> **EXERCISE OBJECTIVE**: Nothing but the lines from the one that contains "Definition: Drug coming from DrugBank." to the end of the records should be printed, both ends included, exactly as given.

Saved data entries
········
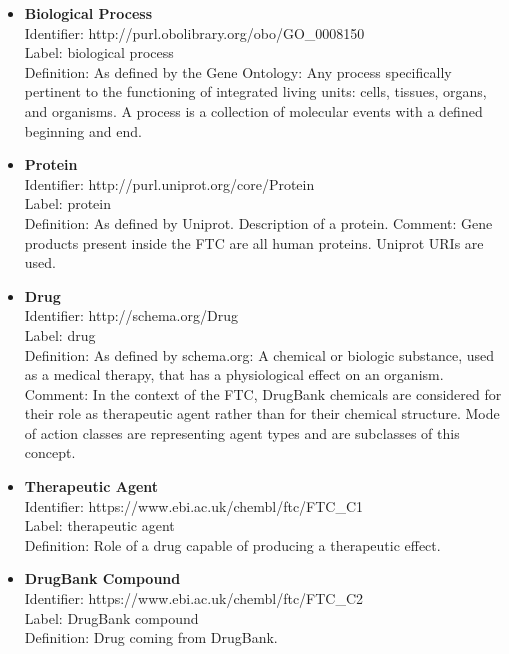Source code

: \documentclass{bioinfo}
\begin{document}
\begin{itemize}
\item \textbf{Biological Process} \\
Identifier: http://purl.obolibrary.org/obo/GO\_0008150 \\
Label: biological process \\
Definition: As defined by the Gene Ontology: Any process specifically pertinent to the functioning of 
integrated living units: cells, tissues, organs, and organisms. A process is a collection of molecular 
events with a defined beginning and end.
\end{itemize}

\begin{itemize}
\item \textbf{Protein} \\
Identifier: http://purl.uniprot.org/core/Protein \\
Label: protein \\
Definition: As defined by Uniprot. Description of a protein.
Comment: Gene products present inside the FTC are all human proteins. Uniprot URIs are used.
\end{itemize}

\begin{itemize}
\item \textbf{Drug} \\
Identifier: http://schema.org/Drug \\
Label: drug \\
Definition: As defined by schema.org: A chemical or biologic substance, used as a medical therapy, that has a 
physiological effect on an organism. \\
Comment: In the context of the FTC, DrugBank chemicals are considered for their role as therapeutic agent 
rather than for their chemical structure. Mode of action classes are representing agent types and are subclasses of this concept.
\end{itemize}

\begin{itemize}
\item \textbf{Therapeutic Agent} \\
Identifier: https://www.ebi.ac.uk/chembl/ftc/FTC\_C1 \\
Label: therapeutic agent \\
Definition: Role of a drug capable of producing a therapeutic effect.
\end{itemize}

\begin{itemize}
\item \textbf{DrugBank Compound} \\
Identifier: https://www.ebi.ac.uk/chembl/ftc/FTC\_C2 \\
Label: DrugBank compound \\
Definition: Drug coming from DrugBank.
\end{itemize}
\end{document}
········
> **SOLUTION BELOW**:
Definition: Drug coming from DrugBank.
\end{itemize}
\end{document}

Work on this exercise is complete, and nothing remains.